Effective lane count halves (__m256d = 4 lanes, __m512d = 8 lanes) so throughput parity with the chosen per-lane-scalar design is a wash — both spend LANES scalar-equivalent cycles on the numerator/divide/product work per SIMD block.
Double divide is ~20-30 cycles latency and serialises per lane anyway on modern cores; gaining nothing from SIMD.

Why not FMA¶

Scalar 2.0 * ref_mu[i] * cmp_mu[i] + C1 has two rounding points: one at each * and one at the final +. FMA collapses the last mul + add into a single round — which is closer to the infinitely precise result, but different from scalar. Bit-exactness is not the same as "more accurate". Scalar wins by definition here.

Verification¶

After the rewrite:

$ diff <(grep -v '<fyi fps' /tmp/scalar.xml) \
       <(grep -v '<fyi fps' /tmp/avx2.xml)
$ diff <(grep -v '<fyi fps' /tmp/scalar.xml) \
       <(grep -v '<fyi fps' /tmp/avx512.xml)
$ # Both empty → bit-identical at --precision max.

Verified on:

Netflix canonical pair src01_hrc00_576x324 ↔ src01_hrc01_576x324
Checkerboard 1-pixel shift (checkerboard_1920_1080_10_3_0_0 ↔ ..._1_0)

Both float_ssim and float_ms_ssim now match scalar byte-for-byte across scalar / AVX2 / AVX-512 dispatch.

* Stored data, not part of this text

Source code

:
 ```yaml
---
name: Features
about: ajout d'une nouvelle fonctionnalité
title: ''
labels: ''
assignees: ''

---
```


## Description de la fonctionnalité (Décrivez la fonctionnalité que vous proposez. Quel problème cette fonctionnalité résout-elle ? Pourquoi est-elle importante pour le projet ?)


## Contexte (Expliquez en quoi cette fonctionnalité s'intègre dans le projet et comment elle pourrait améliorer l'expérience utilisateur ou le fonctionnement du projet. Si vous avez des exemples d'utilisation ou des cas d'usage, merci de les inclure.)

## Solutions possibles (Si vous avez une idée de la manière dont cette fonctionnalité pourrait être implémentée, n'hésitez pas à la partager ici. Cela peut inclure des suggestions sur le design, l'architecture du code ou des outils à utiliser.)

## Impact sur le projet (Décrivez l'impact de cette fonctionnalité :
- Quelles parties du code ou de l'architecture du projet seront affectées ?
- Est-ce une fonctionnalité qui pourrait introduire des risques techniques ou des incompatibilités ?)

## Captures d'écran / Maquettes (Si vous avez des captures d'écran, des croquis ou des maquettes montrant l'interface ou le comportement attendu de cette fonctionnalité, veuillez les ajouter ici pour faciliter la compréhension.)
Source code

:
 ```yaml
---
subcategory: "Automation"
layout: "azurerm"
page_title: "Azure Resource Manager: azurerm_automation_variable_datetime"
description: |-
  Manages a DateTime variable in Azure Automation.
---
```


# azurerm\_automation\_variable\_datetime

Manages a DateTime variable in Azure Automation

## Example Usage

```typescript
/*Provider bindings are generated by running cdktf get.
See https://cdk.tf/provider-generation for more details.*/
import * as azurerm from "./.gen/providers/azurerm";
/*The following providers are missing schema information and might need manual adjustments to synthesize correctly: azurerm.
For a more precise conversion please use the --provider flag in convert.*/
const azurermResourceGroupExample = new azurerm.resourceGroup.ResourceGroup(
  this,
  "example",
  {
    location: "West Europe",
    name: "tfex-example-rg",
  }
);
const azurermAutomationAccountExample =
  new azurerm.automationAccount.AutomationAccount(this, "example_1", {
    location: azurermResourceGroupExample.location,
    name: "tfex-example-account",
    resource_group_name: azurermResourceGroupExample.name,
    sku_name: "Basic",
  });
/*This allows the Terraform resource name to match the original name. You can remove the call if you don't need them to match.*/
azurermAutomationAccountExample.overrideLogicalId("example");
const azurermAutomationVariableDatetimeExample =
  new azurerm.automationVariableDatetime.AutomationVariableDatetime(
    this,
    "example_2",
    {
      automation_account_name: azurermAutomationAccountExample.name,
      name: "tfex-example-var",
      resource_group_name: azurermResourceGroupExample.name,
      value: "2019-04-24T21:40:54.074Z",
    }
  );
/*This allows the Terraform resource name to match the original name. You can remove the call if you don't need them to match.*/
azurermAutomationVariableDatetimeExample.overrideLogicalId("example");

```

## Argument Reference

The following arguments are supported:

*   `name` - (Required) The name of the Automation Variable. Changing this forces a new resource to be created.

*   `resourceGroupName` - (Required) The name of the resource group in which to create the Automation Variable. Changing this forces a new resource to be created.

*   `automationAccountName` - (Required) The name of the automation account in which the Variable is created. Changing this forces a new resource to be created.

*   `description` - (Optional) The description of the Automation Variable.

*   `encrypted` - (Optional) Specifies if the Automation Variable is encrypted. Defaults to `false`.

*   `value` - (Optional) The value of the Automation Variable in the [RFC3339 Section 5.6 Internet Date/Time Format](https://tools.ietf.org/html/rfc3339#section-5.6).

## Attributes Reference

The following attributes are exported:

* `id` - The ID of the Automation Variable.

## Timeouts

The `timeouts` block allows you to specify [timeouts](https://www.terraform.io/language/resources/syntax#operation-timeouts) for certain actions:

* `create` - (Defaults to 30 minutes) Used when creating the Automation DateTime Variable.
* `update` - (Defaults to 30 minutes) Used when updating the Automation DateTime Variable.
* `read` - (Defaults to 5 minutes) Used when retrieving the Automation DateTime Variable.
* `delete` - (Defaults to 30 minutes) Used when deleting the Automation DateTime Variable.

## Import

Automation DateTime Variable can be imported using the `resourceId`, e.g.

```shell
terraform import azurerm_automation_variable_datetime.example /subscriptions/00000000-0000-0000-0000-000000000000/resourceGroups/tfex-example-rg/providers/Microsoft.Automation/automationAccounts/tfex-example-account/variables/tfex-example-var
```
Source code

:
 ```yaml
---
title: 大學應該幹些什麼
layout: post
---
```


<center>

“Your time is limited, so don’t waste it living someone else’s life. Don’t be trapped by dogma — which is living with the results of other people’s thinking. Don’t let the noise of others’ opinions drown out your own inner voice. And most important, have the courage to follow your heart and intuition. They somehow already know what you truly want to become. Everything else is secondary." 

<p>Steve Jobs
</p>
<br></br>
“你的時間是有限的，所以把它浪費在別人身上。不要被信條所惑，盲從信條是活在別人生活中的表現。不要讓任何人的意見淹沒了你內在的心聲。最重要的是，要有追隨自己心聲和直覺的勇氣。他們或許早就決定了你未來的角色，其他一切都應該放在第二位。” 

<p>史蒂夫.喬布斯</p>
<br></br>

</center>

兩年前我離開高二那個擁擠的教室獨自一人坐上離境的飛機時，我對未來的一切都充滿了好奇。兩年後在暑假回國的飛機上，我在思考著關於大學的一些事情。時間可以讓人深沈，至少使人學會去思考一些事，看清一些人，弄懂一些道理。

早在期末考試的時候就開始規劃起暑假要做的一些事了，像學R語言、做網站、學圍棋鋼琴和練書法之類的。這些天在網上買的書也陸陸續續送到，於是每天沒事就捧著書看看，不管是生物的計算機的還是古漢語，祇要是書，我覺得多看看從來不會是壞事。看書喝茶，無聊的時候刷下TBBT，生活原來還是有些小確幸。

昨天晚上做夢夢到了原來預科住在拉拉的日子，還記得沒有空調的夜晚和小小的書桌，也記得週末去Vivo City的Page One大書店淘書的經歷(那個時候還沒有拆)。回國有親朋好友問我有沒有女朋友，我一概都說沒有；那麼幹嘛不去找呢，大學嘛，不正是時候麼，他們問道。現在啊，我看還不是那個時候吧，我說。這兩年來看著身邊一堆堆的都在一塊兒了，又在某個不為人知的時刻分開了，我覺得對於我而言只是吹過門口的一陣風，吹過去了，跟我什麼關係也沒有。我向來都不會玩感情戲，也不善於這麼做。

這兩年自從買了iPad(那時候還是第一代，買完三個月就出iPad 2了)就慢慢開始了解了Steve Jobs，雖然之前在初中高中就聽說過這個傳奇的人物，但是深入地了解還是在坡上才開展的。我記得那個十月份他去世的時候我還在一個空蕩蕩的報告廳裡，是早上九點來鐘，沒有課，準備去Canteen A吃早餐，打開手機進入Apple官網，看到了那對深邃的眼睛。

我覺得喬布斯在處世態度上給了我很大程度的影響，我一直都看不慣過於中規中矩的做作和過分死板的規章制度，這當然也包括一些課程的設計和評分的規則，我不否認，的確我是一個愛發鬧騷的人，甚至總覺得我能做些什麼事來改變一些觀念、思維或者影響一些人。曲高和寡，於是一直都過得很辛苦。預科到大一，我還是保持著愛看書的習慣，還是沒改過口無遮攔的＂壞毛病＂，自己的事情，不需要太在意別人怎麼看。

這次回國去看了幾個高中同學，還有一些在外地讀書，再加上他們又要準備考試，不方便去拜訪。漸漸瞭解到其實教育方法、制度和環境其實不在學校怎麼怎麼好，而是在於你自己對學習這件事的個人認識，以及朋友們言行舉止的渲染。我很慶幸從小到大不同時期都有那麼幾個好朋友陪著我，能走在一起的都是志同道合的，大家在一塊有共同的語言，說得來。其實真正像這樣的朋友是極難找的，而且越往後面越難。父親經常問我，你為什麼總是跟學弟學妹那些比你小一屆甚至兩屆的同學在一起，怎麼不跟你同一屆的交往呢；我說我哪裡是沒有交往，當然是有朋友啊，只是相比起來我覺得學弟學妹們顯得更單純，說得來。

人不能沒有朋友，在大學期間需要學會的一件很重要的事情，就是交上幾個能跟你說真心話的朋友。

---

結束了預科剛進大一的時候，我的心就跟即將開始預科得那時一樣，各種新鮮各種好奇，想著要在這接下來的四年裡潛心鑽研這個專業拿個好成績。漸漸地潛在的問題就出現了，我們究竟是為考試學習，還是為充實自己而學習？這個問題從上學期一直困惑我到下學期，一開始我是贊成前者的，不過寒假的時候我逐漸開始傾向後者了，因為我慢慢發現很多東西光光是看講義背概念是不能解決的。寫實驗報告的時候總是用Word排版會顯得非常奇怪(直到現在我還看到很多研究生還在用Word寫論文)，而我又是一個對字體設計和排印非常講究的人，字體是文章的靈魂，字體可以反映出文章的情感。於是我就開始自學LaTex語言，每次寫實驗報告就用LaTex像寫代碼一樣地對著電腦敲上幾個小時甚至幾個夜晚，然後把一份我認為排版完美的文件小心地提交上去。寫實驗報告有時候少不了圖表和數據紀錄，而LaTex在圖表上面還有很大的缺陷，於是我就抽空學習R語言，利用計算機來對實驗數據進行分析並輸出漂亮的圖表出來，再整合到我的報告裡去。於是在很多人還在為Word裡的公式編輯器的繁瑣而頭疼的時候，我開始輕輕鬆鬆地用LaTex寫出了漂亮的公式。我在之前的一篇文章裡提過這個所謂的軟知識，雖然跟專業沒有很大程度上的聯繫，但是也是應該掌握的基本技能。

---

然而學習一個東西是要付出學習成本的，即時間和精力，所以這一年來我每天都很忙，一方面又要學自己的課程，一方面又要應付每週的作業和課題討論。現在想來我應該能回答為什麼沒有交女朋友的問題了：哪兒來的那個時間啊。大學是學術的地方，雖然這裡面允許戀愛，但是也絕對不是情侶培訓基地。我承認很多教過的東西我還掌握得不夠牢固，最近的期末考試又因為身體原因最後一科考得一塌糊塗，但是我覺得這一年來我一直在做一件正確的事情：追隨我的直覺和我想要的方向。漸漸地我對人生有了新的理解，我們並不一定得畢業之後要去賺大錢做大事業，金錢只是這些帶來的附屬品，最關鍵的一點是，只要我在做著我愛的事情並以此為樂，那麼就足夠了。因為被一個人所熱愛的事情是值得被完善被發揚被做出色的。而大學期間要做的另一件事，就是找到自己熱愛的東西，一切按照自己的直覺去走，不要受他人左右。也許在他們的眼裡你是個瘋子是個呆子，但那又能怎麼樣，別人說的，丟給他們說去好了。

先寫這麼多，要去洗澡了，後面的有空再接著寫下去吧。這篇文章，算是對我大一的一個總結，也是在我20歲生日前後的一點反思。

Open questions / follow-ups¶

NEON parity? The fork ships ssim_neon.c with the same three dispatch entry points. The same pattern applies — this research digest covers x86 only. Defer to a follow-up: confirm NEON is bit-exact at --precision max on an Apple Silicon or aarch64 Linux host and apply the same fix if not.
Perf impact. 8 / 16 scalar doubles per SIMD block in the reduction inner loop. Hot ops (sqrt, divides, clamps) stay vectorised. Expected perf delta is small (single-digit percent) but should be measured before the next release.
Assertion precision. The fork's bit-exactness guarantee at --precision max is stronger than Netflix's golden places=N asserts need. The golden gate was never in danger (0.13 ULP < places=3 / places=4 thresholds), but the --precision max CLI tool is the surface where users actually see the drift.

References¶

Source: user popup (2026-04-21) — "Fix to bit-exact now (extend this PR)".
ADR: ADR-0139.
Companion: ADR-0138 and Research-0011.
Prior attempt: PR #18 (f082cfd3) "SIMD bit-identical reductions CI fixes".